Relative Minor and Parallel Minor EXPLAINED

Understanding the concept of relative and parallel keys is a must for any decent musician. Relative minor? Parallel major? These music theory terms are a lot easier than they might seem. Let's learn about relative and parallel keys now.

Relative Minor and Parallel Minor EXPLAINED

Understanding the concept of relative and parallel keys is a must for any decent musician. Relative minor? Parallel major? These music theory terms are a lot easier than they might seem. Let's learn about relative and parallel keys now.

Relative minor

Examples are easiest to understand:

  • The relative minor of C major is A minor
  • The relative minor of F major is D minor
  • The relative minor of A major is F# minor

You can already see a pattern here:

The relative minor is always a minor third (or 3 half steps) below the major.

Though this is easy to remember, it doesn't yet explain, what relative minor is and why we need it. So let me ask the question: what do the major key and its relative minor have in common?

If you answered that they have the same accidentals or the same scale material, you were correct! The note material of C major is the same as the note material of A minor (i.e. all the white keys on a piano). The only difference between a major key and its relative minor key is the root: The root of C major is C, while the root of A minor is A.

In the circle of fifths, which orders all keys by their accidentals, C major and A minor actually share the same spot! And so do all other major and their relative minor keys.

If we look at relative minor as a chord (as opposed to a whole key), we can see that both the C major chord and the A minor chord belong to the other chord’s key. That means the A minor chord is included in the key of C major (it's the chord on the sixth scale degree) and the C major chord is included in the key of A minor (it's the chord on the third scale degree).

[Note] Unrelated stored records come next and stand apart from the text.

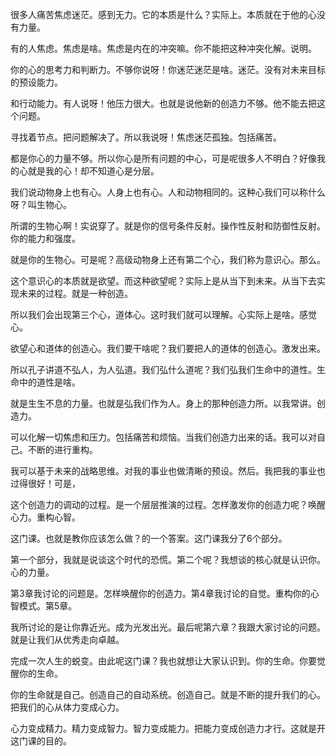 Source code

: 很多人痛苦焦虑迷茫。感到无力。它的本质是什么？实际上。本质就在于他的心没有力量。

有的人焦虑。焦虑是啥。焦虑是内在的冲突嘛。你不能把这种冲突化解。说明。

你的心的思考力和判断力。不够你说呀！你迷茫迷茫是啥。迷茫。没有对未来目标的预设能力。

和行动能力。有人说呀！他压力很大。也就是说他新的创造力不够。他不能去把这个问题。

寻找着节点。把问题解决了。所以我说呀！焦虑迷茫孤独。包括痛苦。

都是你心的力量不够。所以你心是所有问题的中心，可是呢很多人不明白？好像我的心就是我的心！却不知道心是分层。

我们说动物身上也有心。人身上也有心。人和动物相同的。这种心我们可以称什么呀？叫生物心。

所谓的生物心啊！实说穿了。就是你的信号条件反射。操作性反射和防御性反射。你的能力和强度。

就是你的生物心。可是呢？高级动物身上还有第二个心，我们称为意识心。那么。

这个意识心的本质就是欲望。而这种欲望呢？实际上是从当下到未来。从当下去实现未来的过程。就是一种创造。

所以我们会出现第三个心，道体心。这时我们就可以理解。心实际上是啥。感觉心。

欲望心和道体的创造心。我们要干啥呢？我们要把人的道体的创造心。激发出来。

所以孔子讲道不弘人，为人弘道。我们弘什么道呢？我们弘我们生命中的道性。生命中的道性是啥。

就是生生不息的力量。也就是弘我们作为人。身上的那种创造力所。以我常讲。创造力。

可以化解一切焦虑和压力。包括痛苦和烦恼。当我们创造力出来的话。我可以对自己。不断的进行重构。

我可以基于未来的战略思维。对我的事业也做清晰的预设。然后。我把我的事业也过得很好！可是，

这个创造力的调动的过程。是一个层层推演的过程。怎样激发你的创造力呢？唤醒心力。重构心智。

这门课。也就是教你应该怎么做？的一个答案。这门课我分了6个部分。

第一个部分，我就是说谈这个时代的恐慌。第二个呢？我想谈的核心就是认识你。心的力量。

第3章我讨论的问题是。怎样唤醒你的创造力。第4章我讨论的自觉。重构你的心智模式。第5章。

我所讨论的是让你靠近光。成为光发出光。最后呢第六章？我跟大家讨论的问题。就是让我们从优秀走向卓越。

完成一次人生的蜕变。由此呢这门课？我也就想让大家认识到。你的生命。你要觉醒你的生命。

你的生命就是自己。创造自己的自动系统。创造自己。就是不断的提升我们的心。把我们的心从体力变成心力。

心力变成精力。精力变成智力。智力变成能力。把能力变成创造力才行。这就是开这门课的目的。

It's worth looking at relative chords a little closer. With a C major chord and an A minor chord side by side, we immediately see that they both share two of their three notes: C and E. If we extend these triads to four notes, they even have three notes in common: C, E and G. From this it's easy to understand how closely related relative chords are. They're so closely related that in functional harmony, a relative minor chord can take the place its relative major chord. Both C major and A minor play the same "harmonic function" (e.g. a tonic function in C major or a pre-dominant function in G major).

Try it and replace a major chord with its relative minor in any song. It almost always works, because the function of the chord didn’t change! Only its flavor is slightly altered. This is the basis of many tricks in music theory.

One such trick is to deceptively resolve a major cadence to the relative minor chord. This will sound somewhat surprising yet still satisfying. It creates a welcomed surprise without sounding too jarring. Try it for a few songs and replace the final cadential chord with its relative minor chord.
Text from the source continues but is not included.